Let’s finish the spooky season strong with some ghosts and ghouls ripped from the rumor mills and brought to horrible, horrible life upon the screen. Let’s talk about Dark Gathering.
At its heart, Dark Gathering is a show about a little girl, Yayoi, who is determined to make a ghost buster of herself in order to hunt down the spook that took her mother’s soul. Her methodology is pretty unique, though, as she captures lesser ghosts, stuffs them in mystic substitute dolls so that anything spooky that tries to hurt her will damage the dolls instead, and ultimately trains them up to fight for her, making Yayoi basically the ultimate Ghost-type Pokemon Master.
However, Yayoi is not the main character.
That, instead, is college student Keitarou. He’s spiritually sensitive such as to be catnip for ghosts. In the past, this caused an incident where he and his close friend Eiko both received a lingering curse from a spook that they encountered. In the wake of that, Keitarou shut himself away from people and ghosts alike so that no one else would need to get hurt. As of the start of the show, he’s coming out of his shell and taking a job as a tutor, which sees him assigned to Yayoi, who is Eiko’s little cousin and lives with her due to that whole dead parents thing.

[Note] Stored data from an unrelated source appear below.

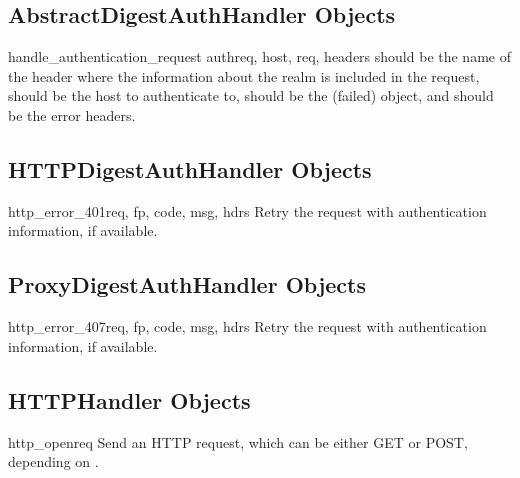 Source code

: \subsection{AbstractDigestAuthHandler Objects
            \label{abstract-digest-auth-handler}}

\begin{methoddesc}[AbstractDigestAuthHandler]{handle_authentication_request}
                                            {authreq, host, req, headers}
 should be the name of the header where the information about
the realm is included in the request,  should be the host to
authenticate to,  should be the (failed) 
object, and  should be the error headers.
\end{methoddesc}


\subsection{HTTPDigestAuthHandler Objects
            \label{http-digest-auth-handler}}

\begin{methoddesc}[HTTPDigestAuthHandler]{http_error_401}{req, fp, code, 
                                                        msg, hdrs}
Retry the request with authentication information, if available.
\end{methoddesc}


\subsection{ProxyDigestAuthHandler Objects
            \label{proxy-digest-auth-handler}}

\begin{methoddesc}[ProxyDigestAuthHandler]{http_error_407}{req, fp, code, 
                                                        msg, hdrs}
Retry the request with authentication information, if available.
\end{methoddesc}


\subsection{HTTPHandler Objects \label{http-handler-objects}}

\begin{methoddesc}[HTTPHandler]{http_open}{req}
Send an HTTP request, which can be either GET or POST, depending on
.
\end{methoddesc}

And I’ll shortcut several episodes of reveal and say that this is exactly as Eiko planned it. Eiko, you see, is both something of a horror fetishist and a crazy Yandere stalker for Keitarou, being shown to track him with GPS bugs, plant cameras and listening devices all over his home, and generally try to manipulate the two of them together, along with spooky things. There are honestly times when she’d be scarier than the ghosts if the ghosts weren’t so consistently delightfully gruesome and horrifying. However, Eiko’s obsession is mostly played for laughs (and the occasional plot convenience since she’ll always know where Keitarou is if he gets in trouble). It helps that Keitarou is totally in to her, and makes his interest fairly clear reasonably early in the show. No significant drama nor challenges hinge on this, they’re just allowed to be a couple for most of the running time. It’s mostly an honestly wholesome little relationship. Mostly.

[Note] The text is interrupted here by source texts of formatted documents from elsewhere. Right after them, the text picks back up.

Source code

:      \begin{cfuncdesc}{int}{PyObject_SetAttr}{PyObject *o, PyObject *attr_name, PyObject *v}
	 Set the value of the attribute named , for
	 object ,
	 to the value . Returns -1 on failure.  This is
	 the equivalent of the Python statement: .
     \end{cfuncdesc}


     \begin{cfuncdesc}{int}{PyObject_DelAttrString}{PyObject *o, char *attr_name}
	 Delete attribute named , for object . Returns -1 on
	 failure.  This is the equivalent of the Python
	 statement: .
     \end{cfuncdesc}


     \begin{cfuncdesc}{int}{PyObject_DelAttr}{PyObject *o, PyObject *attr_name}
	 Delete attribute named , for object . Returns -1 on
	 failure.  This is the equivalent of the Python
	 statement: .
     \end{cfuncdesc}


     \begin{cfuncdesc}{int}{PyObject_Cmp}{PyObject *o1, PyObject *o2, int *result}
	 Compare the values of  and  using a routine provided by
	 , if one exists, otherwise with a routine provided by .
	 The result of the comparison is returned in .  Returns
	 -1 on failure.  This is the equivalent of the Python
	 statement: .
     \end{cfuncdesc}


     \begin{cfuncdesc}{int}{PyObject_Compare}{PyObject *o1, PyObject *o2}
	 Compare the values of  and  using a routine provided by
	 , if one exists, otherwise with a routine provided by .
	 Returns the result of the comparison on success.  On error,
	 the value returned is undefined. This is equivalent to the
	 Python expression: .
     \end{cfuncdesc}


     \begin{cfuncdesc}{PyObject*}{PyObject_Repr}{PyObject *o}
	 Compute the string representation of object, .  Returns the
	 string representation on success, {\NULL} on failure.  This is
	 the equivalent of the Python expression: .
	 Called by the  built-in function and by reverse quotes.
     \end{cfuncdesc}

So, how about those ghosts? I’ll be honest, Dark Gathering is a long show, and it gives every haunt its own story, as these entities deserve. However, if I recounted them in full detail, we’d be here all day, so I’m going to hit the major arcs and highlights.

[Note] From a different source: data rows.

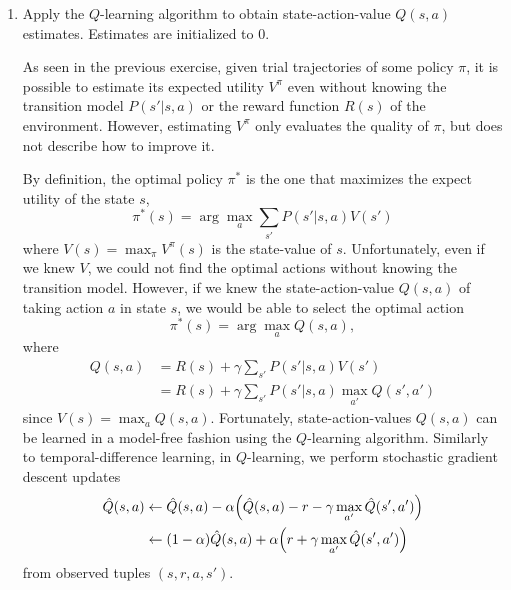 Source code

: \documentclass[11pt, a4paper]{article}
\begin{document}
\begin{enumerate}
    \item Apply the $Q$-learning algorithm to obtain state-action-value $Q(s, a)$ estimates. Estimates are initialized to $0$.

    \begin{solution}
        As seen in the previous exercise, given trial trajectories of some policy $\pi$, it is possible to estimate its expected utility $V^\pi$ even without knowing the transition model $P(s' | s, a)$ or the reward function $R(s)$ of the environment. However, estimating $V^\pi$ only evaluates the quality of $\pi$, but does not describe how to improve it.

        By definition, the optimal policy $\pi^*$ is the one that maximizes the expect utility of the state $s$, \ie{}
        \begin{equation*}
            \pi^*(s) = \arg \max_a \sum_{s'} P(s' | s, a) V(s')
        \end{equation*}
        where $V(s) = \max_\pi V^\pi(s)$ is the state-value of $s$. Unfortunately, even if we knew $V$, we could not find the optimal actions without knowing the transition model. However, if we knew the state-action-value $Q(s, a)$ of taking action $a$ in state $s$, we would be able to select the optimal action
        \begin{equation*}
            \pi^*(s) = \arg \max_a Q(s, a) ,
        \end{equation*}
        where
        \begin{align*}
            Q(s, a) & = R(s) + \gamma \sum_{s'} P(s' | s, a) V(s') \\
            & = R(s) + \gamma \sum_{s'} P(s' | s, a) \max_{a'} Q(s', a')
        \end{align*}
        since $V(s) = \max_a Q(s, a)$. Fortunately, state-action-values $Q(s, a)$ can be learned in a model-free fashion using the $Q$-learning algorithm. Similarly to temporal-difference learning, in $Q$-learning, we perform stochastic gradient descent updates
        \begin{align*}
            \hat{Q}(s, a) & \gets \hat{Q}(s, a) - \alpha \rbk*{\hat{Q}(s, a) - r - \gamma \max_{a'} \hat{Q}(s', a')} \\
            & \gets (1 - \alpha) \hat{Q}(s, a) + \alpha \rbk*{r + \gamma \max_{a'} \hat{Q}(s', a')}
        \end{align*}
        from observed tuples $(s, r, a, s')$.


\end{solution}
\end{enumerate}
\end{document}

The first arc is pretty much getting Keitarou to accept the premise of the show. He comes to tutor Yayoi, but she’s incredibly smart and doesn’t really need a tutor. What she needs is ghost bait, since most spooky things are quite reasonably scared of her. Keitarou gets dragged into some circumstances that terrify him out of his mind, largely against his will, but ultimately talks it out with Yayoi, learning both her own conviction and the fact that if they hunt down the ghost that cursed him and Eiko, the curse (which is currently a painful scar for both of them, not that Eiko minds) can be lifted.
Thus, for the sake of his girlfriend and his student, Keitarou finds his resolve to face the horrors of helping Yayoi bag ghosts and bring them to her room full of ghosts sealed in plushies. During this arc, pretty much every spook is a single-episode affair, and neither their powers nor their lore is all that impressive. Their designs are still exactly as gribbly as you’d want, basically being full-on gore monsters with creative individuality and no constraints on what visuals can be achieved.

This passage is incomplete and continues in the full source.